> **Provided data**:
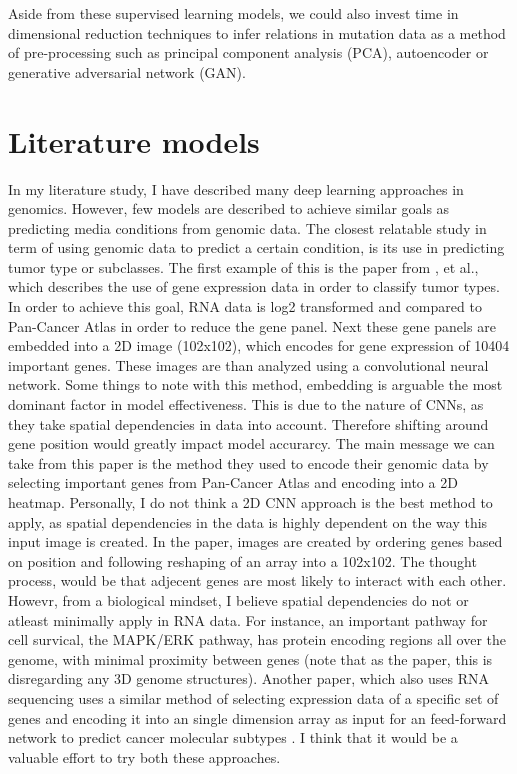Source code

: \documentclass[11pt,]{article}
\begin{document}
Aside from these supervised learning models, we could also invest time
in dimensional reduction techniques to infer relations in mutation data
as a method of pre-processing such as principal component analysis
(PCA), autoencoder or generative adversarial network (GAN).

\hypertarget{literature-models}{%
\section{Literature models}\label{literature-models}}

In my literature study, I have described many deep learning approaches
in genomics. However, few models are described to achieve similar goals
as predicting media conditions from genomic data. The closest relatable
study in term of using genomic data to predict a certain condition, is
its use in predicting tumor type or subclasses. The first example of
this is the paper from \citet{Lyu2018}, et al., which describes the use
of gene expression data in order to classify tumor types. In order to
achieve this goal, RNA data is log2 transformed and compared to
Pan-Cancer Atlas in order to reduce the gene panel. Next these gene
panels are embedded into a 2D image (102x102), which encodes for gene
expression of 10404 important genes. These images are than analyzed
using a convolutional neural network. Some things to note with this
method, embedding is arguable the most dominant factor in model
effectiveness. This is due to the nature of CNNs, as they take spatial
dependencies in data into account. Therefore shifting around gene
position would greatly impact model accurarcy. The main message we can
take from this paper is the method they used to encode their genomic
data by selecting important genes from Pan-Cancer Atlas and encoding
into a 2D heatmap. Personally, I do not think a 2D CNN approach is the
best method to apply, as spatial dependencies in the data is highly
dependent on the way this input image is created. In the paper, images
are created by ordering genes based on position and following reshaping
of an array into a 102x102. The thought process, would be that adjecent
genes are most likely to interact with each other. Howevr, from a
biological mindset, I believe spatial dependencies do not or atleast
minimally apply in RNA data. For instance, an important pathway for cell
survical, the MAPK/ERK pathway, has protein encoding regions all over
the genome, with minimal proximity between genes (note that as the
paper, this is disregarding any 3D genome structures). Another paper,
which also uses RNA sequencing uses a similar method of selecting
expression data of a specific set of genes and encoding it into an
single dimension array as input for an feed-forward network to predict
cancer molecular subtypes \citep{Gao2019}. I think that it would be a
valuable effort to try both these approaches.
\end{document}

> **Exercise goal**: For the word "approaches", find all matching lines in the entries above and copy them out.

> **Final answer**:
In my literature study, I have described many deep learning approaches
valuable effort to try both these approaches.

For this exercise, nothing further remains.